_TASK_. Verbatim copy without pictures. Please print every entry as it stands.
------------------------------------------------------------------------
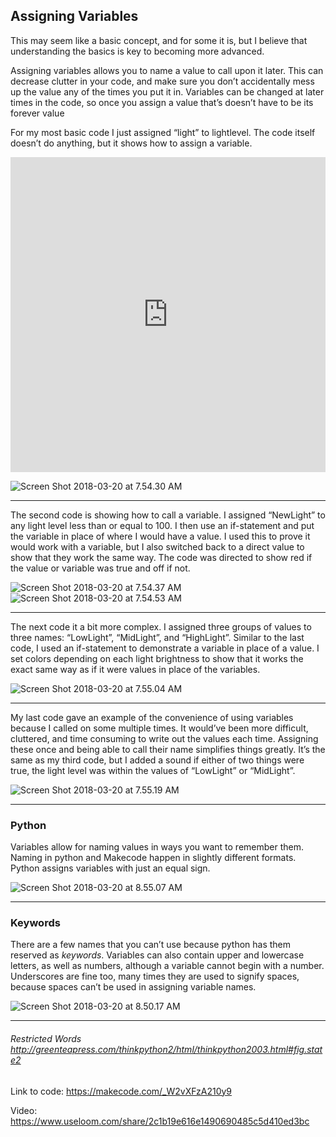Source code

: ## Assigning Variables

This may seem like a basic concept, and for some it is, but I believe that understanding the basics is key to becoming more advanced.

Assigning variables allows you to name a value to call upon it later. This can decrease clutter in your code, and make sure you don’t accidentally mess up the value any of the times you put it in. Variables can be changed at later times in the code, so once you assign a value that’s doesn’t have to be its forever value

For my most basic code I just assigned “light” to lightlevel. The code itself doesn’t do anything, but it shows how to assign a variable.

<div style="position:relative;height:0;padding-bottom:100.0%;overflow:hidden;"><iframe style="position:absolute;top:0;left:0;width:100%;height:100%;" src="https://makecode.adafruit.com/---run?id=_9DKixdLKf65V" allowfullscreen="allowfullscreen" sandbox="allow-popups allow-forms allow-scripts allow-same-origin" frameborder="0"></iframe></div>

![Screen Shot 2018-03-20 at 7.54.30 AM](https://grainsofsaltmh.files.wordpress.com/2018/03/screen-shot-2018-03-20-at-7-54-30-am1.png?w=1100)
____
The second code is showing how to call a variable. I assigned “NewLight” to any light level less than or equal to 100. I then use an if-statement and put the variable in place of where I would have a value. I used this to prove it would work with a variable, but I also switched back to a direct value to show that they work the same way. The code was directed to show red if the value or variable was true and off if not.

![Screen Shot 2018-03-20 at 7.54.37 AM](https://grainsofsaltmh.files.wordpress.com/2018/03/screen-shot-2018-03-20-at-7-54-37-am.png?w=345&h=238)![Screen Shot 2018-03-20 at 7.54.53 AM](https://grainsofsaltmh.files.wordpress.com/2018/03/screen-shot-2018-03-20-at-7-54-53-am.png?w=323&h=237)
____
The next code it a bit more complex. I assigned three groups of values to three names: “LowLight”, “MidLight”, and “HighLight”. Similar to the last code, I used an if-statement to demonstrate a variable in place of a value. I set colors depending on each light brightness to show that it works the exact same way as if it were values in place of the variables.

![Screen Shot 2018-03-20 at 7.55.04 AM](https://grainsofsaltmh.files.wordpress.com/2018/03/screen-shot-2018-03-20-at-7-55-04-am.png?w=525&h=383)
____

My last code gave an example of the convenience of using variables because I called on some multiple times. It would’ve been more difficult, cluttered, and time consuming to write out the values each time. Assigning these once and being able to call their name simplifies things greatly. It’s the same as my third code, but I added a sound if either of two things were true, the light level was within the values of “LowLight” or “MidLight”.

![Screen Shot 2018-03-20 at 7.55.19 AM](https://grainsofsaltmh.files.wordpress.com/2018/03/screen-shot-2018-03-20-at-7-55-19-am.png?w=505&h=463)
____
### Python 
Variables allow for naming values in ways you want to remember them. Naming in python and Makecode happen in slightly different formats. Python assigns variables with just an equal sign.

![Screen Shot 2018-03-20 at 8.55.07 AM](https://grainsofsaltmh.files.wordpress.com/2018/03/screen-shot-2018-03-20-at-8-55-07-am.png?w=269&h=308)
____
### Keywords 
There are a few names that you can’t use because python has them reserved as *keywords*. Variables can also contain upper and lowercase letters, as well as numbers, although a variable cannot begin with a number. Underscores are fine too, many times they are used to signify spaces, because spaces can’t be used in assigning variable names.

![Screen Shot 2018-03-20 at 8.50.17 AM](https://grainsofsaltmh.files.wordpress.com/2018/03/screen-shot-2018-03-20-at-8-50-17-am.png?w=494&h=151)
____
###### Restricted Words http://greenteapress.com/thinkpython2/html/thinkpython2003.html#fig.state2

Link to code: https://makecode.com/_W2vXFzA210y9

Video: https://www.useloom.com/share/2c1b19e616e1490690485c5d410ed3bc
------------------------------------------------------------------------
_WRITTEN ANSWER_.
Source code

: ## Assigning Variables

This may seem like a basic concept, and for some it is, but I believe that understanding the basics is key to becoming more advanced.

Assigning variables allows you to name a value to call upon it later. This can decrease clutter in your code, and make sure you don’t accidentally mess up the value any of the times you put it in. Variables can be changed at later times in the code, so once you assign a value that’s doesn’t have to be its forever value

For my most basic code I just assigned “light” to lightlevel. The code itself doesn’t do anything, but it shows how to assign a variable.

<div style="position:relative;height:0;padding-bottom:100.0%;overflow:hidden;"><iframe style="position:absolute;top:0;left:0;width:100%;height:100%;" src="https://makecode.adafruit.com/---run?id=_9DKixdLKf65V" allowfullscreen="allowfullscreen" sandbox="allow-popups allow-forms allow-scripts allow-same-origin" frameborder="0"></iframe></div>

![Screen Shot 2018-03-20 at 7.54.30 AM](https://grainsofsaltmh.files.wordpress.com/2018/03/screen-shot-2018-03-20-at-7-54-30-am1.png?w=1100)
____
The second code is showing how to call a variable. I assigned “NewLight” to any light level less than or equal to 100. I then use an if-statement and put the variable in place of where I would have a value. I used this to prove it would work with a variable, but I also switched back to a direct value to show that they work the same way. The code was directed to show red if the value or variable was true and off if not.

![Screen Shot 2018-03-20 at 7.54.37 AM](https://grainsofsaltmh.files.wordpress.com/2018/03/screen-shot-2018-03-20-at-7-54-37-am.png?w=345&h=238)![Screen Shot 2018-03-20 at 7.54.53 AM](https://grainsofsaltmh.files.wordpress.com/2018/03/screen-shot-2018-03-20-at-7-54-53-am.png?w=323&h=237)
____
The next code it a bit more complex. I assigned three groups of values to three names: “LowLight”, “MidLight”, and “HighLight”. Similar to the last code, I used an if-statement to demonstrate a variable in place of a value. I set colors depending on each light brightness to show that it works the exact same way as if it were values in place of the variables.

![Screen Shot 2018-03-20 at 7.55.04 AM](https://grainsofsaltmh.files.wordpress.com/2018/03/screen-shot-2018-03-20-at-7-55-04-am.png?w=525&h=383)
____

My last code gave an example of the convenience of using variables because I called on some multiple times. It would’ve been more difficult, cluttered, and time consuming to write out the values each time. Assigning these once and being able to call their name simplifies things greatly. It’s the same as my third code, but I added a sound if either of two things were true, the light level was within the values of “LowLight” or “MidLight”.

![Screen Shot 2018-03-20 at 7.55.19 AM](https://grainsofsaltmh.files.wordpress.com/2018/03/screen-shot-2018-03-20-at-7-55-19-am.png?w=505&h=463)
____
### Python 
Variables allow for naming values in ways you want to remember them. Naming in python and Makecode happen in slightly different formats. Python assigns variables with just an equal sign.

![Screen Shot 2018-03-20 at 8.55.07 AM](https://grainsofsaltmh.files.wordpress.com/2018/03/screen-shot-2018-03-20-at-8-55-07-am.png?w=269&h=308)
____
### Keywords 
There are a few names that you can’t use because python has them reserved as *keywords*. Variables can also contain upper and lowercase letters, as well as numbers, although a variable cannot begin with a number. Underscores are fine too, many times they are used to signify spaces, because spaces can’t be used in assigning variable names.

![Screen Shot 2018-03-20 at 8.50.17 AM](https://grainsofsaltmh.files.wordpress.com/2018/03/screen-shot-2018-03-20-at-8-50-17-am.png?w=494&h=151)
____
###### Restricted Words http://greenteapress.com/thinkpython2/html/thinkpython2003.html#fig.state2

Link to code: https://makecode.com/_W2vXFzA210y9

Video: https://www.useloom.com/share/2c1b19e616e1490690485c5d410ed3bc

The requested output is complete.